Nations head back into different forms of lockdown
Medical workers escort a COVID-19 patient to an evacuation plane at Nimes-Garon Airport in Saint-Gilles, France, on Tuesday. (PASCAL GUYOT / AFP)
When Belgium was hit hard by a second wave of coronavirus cases in recent weeks, medical workers who tested positive but showed almost no symptoms continued their work at a hospital in Liege, about 100 kilometers southeast of Brussels.
Alexandre Ghuysen, head of the emergency department at CHU Liege, the city's university hospital, said the decision to carry on working had been a difficult one.
"It (the outbreak) is getting worse and worse.

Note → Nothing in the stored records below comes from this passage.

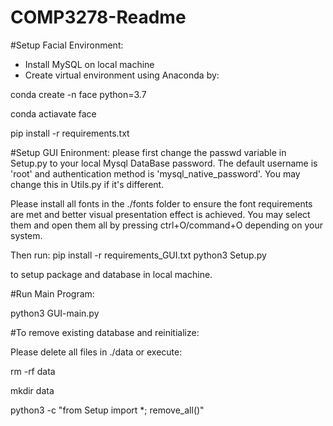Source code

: # COMP3278-Readme


#Setup Facial Environment: 
* Install MySQL on local machine
* Create virtual environment using Anaconda by: 

conda create -n face python=3.7

conda actiavate face

pip install -r requirements.txt


#Setup GUI Enironment: 
please first change the passwd variable in Setup.py to your local Mysql DataBase password. 
The default username is 'root' and authentication method is 'mysql_native_password'. You may change this in Utils.py if it's different. 

Please install all fonts in the ./fonts folder to ensure the font requirements are met and better visual presentation effect is achieved. 
You may select them and open them all by pressing ctrl+O/command+O depending on your system. 

Then run: 
pip install -r requirements_GUI.txt
python3 Setup.py

to setup package and database in local machine. 


#Run Main Program: 

python3 GUI-main.py

#To remove existing database and reinitialize: 

Please delete all files in ./data or execute: 

rm -rf data

mkdir data

python3 -c "from Setup import *; remove_all()"

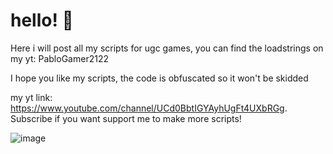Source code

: # hello! 👋
Here i will post all my scripts for ugc games, you can find the loadstrings on my yt: PabloGamer2122

I hope you like my scripts, the code is obfuscated so it won't be skidded

my yt link: https://www.youtube.com/channel/UCd0BbtIGYAyhUgFt4UXbRGg. Subscribe if you want support me to make more scripts!

![image](https://github.com/AntonyGood69/Keyless/assets/155124948/09a6accf-a6cc-49ab-a292-d8f34ef49a85)

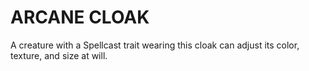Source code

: # ARCANE CLOAK

A creature with a Spellcast trait wearing this cloak can adjust its color, texture, and size at will.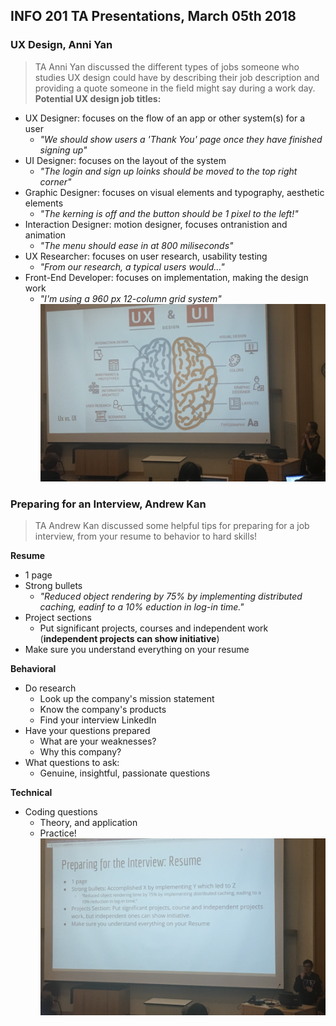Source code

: ## INFO 201 TA Presentations, March 05th 2018

### UX Design, Anni Yan
> TA Anni Yan discussed the different types of jobs someone who studies UX design could have by describing their job description and providing a quote someone in the field might say during a work day.
**Potential UX design job titles:**
* UX Designer: focuses on the flow of an app or other system(s) for a user 
  + *"We should show users a 'Thank You' page once they have finished signing up"*
* UI Designer: focuses on the layout of the system
  + *"The login and sign up loinks should be moved to the top right corner"*
* Graphic Designer: focuses on visual elements and typography, aesthetic elements
  + *"The kerning is off and the button should be 1 pixel to the left!"*
* Interaction Designer: motion designer, focuses ontranistion and animation
   + *"The menu should ease in at 800 miliseconds"*
* UX Researcher: focuses on user research, usability testing
  + *"From our research, a typical users would..."*
* Front-End Developer: focuses on implementation, making the design work
  + *"I'm using a 960 px 12-column grid system"*
  ![](https://github.com/javariayousuf/TA_presentations/blob/master/Screen%20Shot%202018-03-05%20at%204.07.05%20PM.png) 
### Preparing for an Interview, Andrew Kan
> TA Andrew Kan discussed some helpful tips for preparing for a job interview, from your resume to behavior to hard skills!

**Resume**
* 1 page
* Strong bullets
  + *"Reduced object rendering by 75% by implementing distributed caching, eadinf to a 10% eduction in log-in time."*
* Project sections
  + Put significant projects, courses and independent work (__independent projects can show initiative__)  
* Make sure you understand everything on your resume

**Behavioral**
* Do research
  + Look up the company's mission statement
  + Know the company's products
  + Find your interview LinkedIn
* Have your questions prepared
  + What are your weaknesses?
  + Why this company?
* What questions to ask:
  + Genuine, insightful, passionate questions
  
**Technical**
  * Coding questions
    + Theory, and application
    + Practice!
    ![](https://github.com/javariayousuf/TA_presentations/blob/master/Screen%20Shot%202018-03-05%20at%204.06.53%20PM.png)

We are reaching a critical point," he told reporters, adding that there has been a struggle every day to come up with solutions to find enough hospital beds and staff members.
"I mean there's a point where there's nothing but bad solutions. It's the point we are reaching now," he added.
Belgium, with a population of 11.5 million, less than half that of Shanghai, reported more than 100,000 new COVID-19 cases in the past week, or over 15,000 a day.
The number of cases and deaths in the country have exceeded 412,000 and 11,000, respectively. In per capita terms, they are among the highest in the world.
On Saturday, 1,105 COVID-19 patients in Belgium were in intensive care units, 48 more than the previous day, according to the country's health authorities.
Before the weekend, Belgian Foreign Minister Sophie Wilmes, 45, a former prime minister, was discharged from Delta Hospital in Brussels after spending nearly a week in an ICU for COVID-19 treatment.
On Monday, the second nationwide lockdown took effect across Belgium, following a four-week shutdown of restaurants and bars ordered two weeks earlier.
Belgian Prime Minister Alexander De Croo told a news conference on Friday: "Our country is in a state of sanitary emergency. The pressure is immense, as you have undoubtedly seen in recent days.
"At the moment, there is only one choice, and that is for all of us to support our healthcare sector as much as we can. We have to limit our physical contact as much as possible," said De Croo, who took office a month ago.
He added that the sole purpose of the strict lockdown measures is to ensure that the country's healthcare system does not collapse.
The measures, which will be enforced until Dec 13, will shut down all non-essential stores. However, collections and home deliveries of products ordered in advance are allowed. Outdoor gatherings are limited to a maximum of four people, who must wear face masks and maintain social distancing.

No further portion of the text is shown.